August 13, 2008 5:18:45 PM PDT
With the price of food going up and up, everyone is looking for ways to save money and stretch their food dollars. Here's something you may not have thought of the cost of the food you end up throwing out.Shoppers at "The Market" in northwest Fresno are tempted by mountains of melons, piles of peaches, and tantalizing tomatoes. Produce Manager Darryl Williamson says, for the absolute freshest ... Buy local and in season.

Darryl Williamson: "We get the product that's actually been on the tree or vine longer, so it's really got its full ripeness. You got beautiful cantaloupes and other varieties of melons that are coming in season right now. All your summer fruits, your stone fruit, peaches, nectarines, and plums."
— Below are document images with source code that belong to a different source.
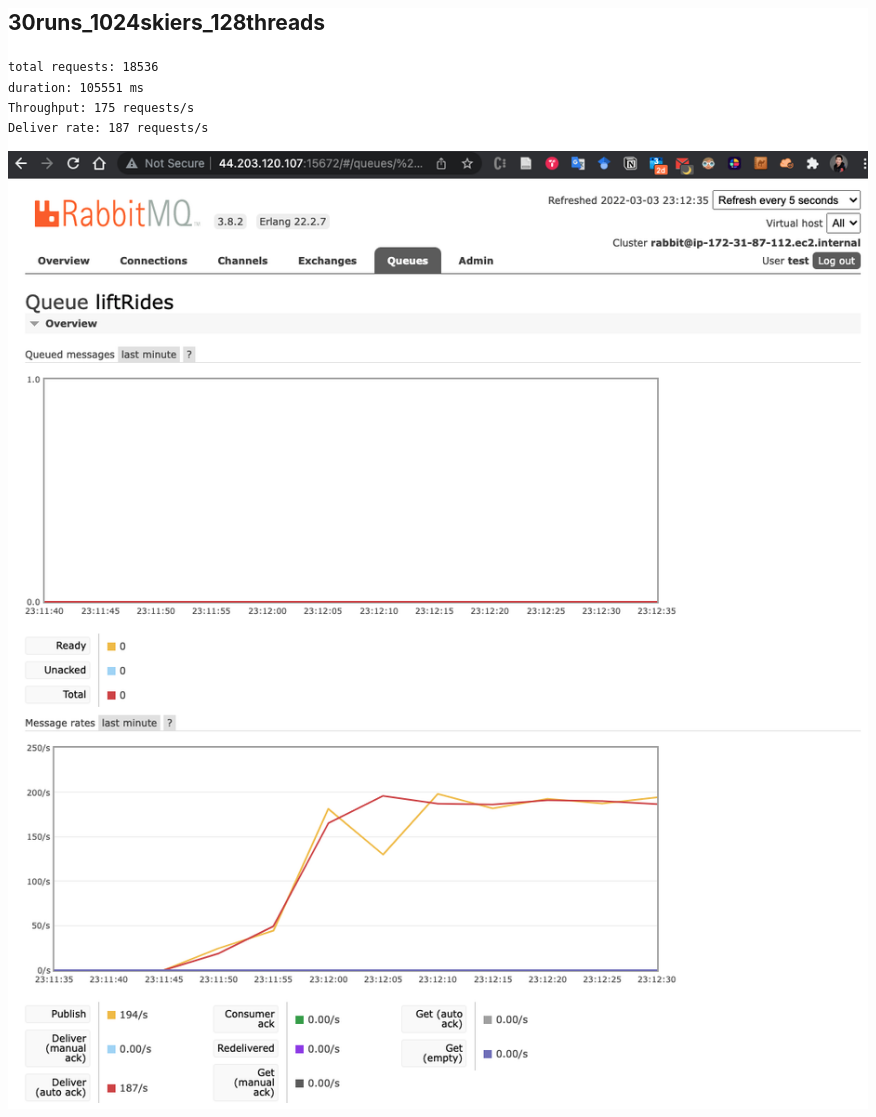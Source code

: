 ## 30runs_1024skiers_128threads

```
total requests: 18536
duration: 105551 ms
Throughput: 175 requests/s
Deliver rate: 187 requests/s
```

![Untitled](Lab%206%20-%20Bu%2086641/Untitled%205.png)
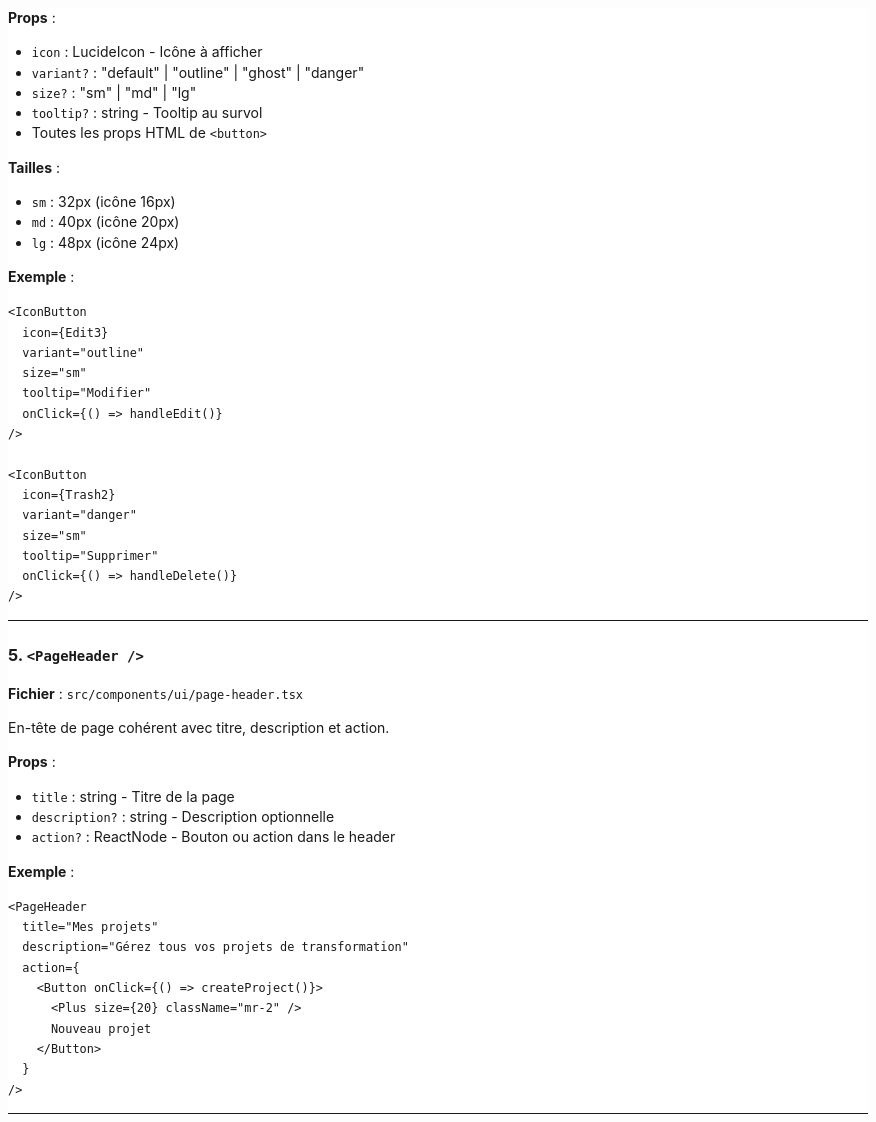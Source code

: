 **Props** :
- `icon` : LucideIcon - Icône à afficher
- `variant?` : "default" | "outline" | "ghost" | "danger"
- `size?` : "sm" | "md" | "lg"
- `tooltip?` : string - Tooltip au survol
- Toutes les props HTML de `<button>`

**Tailles** :
- `sm` : 32px (icône 16px)
- `md` : 40px (icône 20px)
- `lg` : 48px (icône 24px)

**Exemple** :
```tsx
<IconButton
  icon={Edit3}
  variant="outline"
  size="sm"
  tooltip="Modifier"
  onClick={() => handleEdit()}
/>

<IconButton
  icon={Trash2}
  variant="danger"
  size="sm"
  tooltip="Supprimer"
  onClick={() => handleDelete()}
/>
```

---

### 5. `<PageHeader />`
**Fichier** : `src/components/ui/page-header.tsx`

En-tête de page cohérent avec titre, description et action.

**Props** :
- `title` : string - Titre de la page
- `description?` : string - Description optionnelle
- `action?` : ReactNode - Bouton ou action dans le header

**Exemple** :
```tsx
<PageHeader
  title="Mes projets"
  description="Gérez tous vos projets de transformation"
  action={
    <Button onClick={() => createProject()}>
      <Plus size={20} className="mr-2" />
      Nouveau projet
    </Button>
  }
/>
```

---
Don't just use your eyes when you're searching for great fruits and veggies, use your other senses, like touch and also use your nose. For example, when you're hunting for melons and berries, they should smell sweet.

Consumer reports says picking produce can be tricky.

Lisa Lee Freeman, Consumer Reports: "It's happened to everybody. You bite into a piece of fruit. It looks so good, but then it tastes so bad. What a disappointment. And what a waste of money. Americans throw out about half a pound of produce every single day."

Here are some tips to make sure you don't bring home any duds. Choose tomatoes with a vibrant color that are a little soft to the touch. As for beans, thin ones are better. And ones that bend like this are old. You can use the same bending test with celery, asparagus, and zucchini, too. Look for broccoli that's dark green with tight buds. If you can separate the buds, or it's yellow, it's getting old.

Lisa Lee Freeman: "With watermelons, you want to look for a nice sheen to its skin. You also want to look for a yellow patch on the bottom. That means it's ripe but not rotten."

Pick plums with even color and no brown spots. And look for ones that are slightly soft to the touch. The same's true for peaches and nectarines. And choose ones with a creamy gold background color.

When in doubt ... Ask for a taste test

Darryl Williamson: "Our staff is more than willing to cut the fruit, let you taste it, because that's what really sells the fruit or the product."

Also, no matter how fabulous the produce, resist the urge to buy more than you'll eat within a few days, so you don't end up wasting money by throwing out spoiled fruits and vegetables.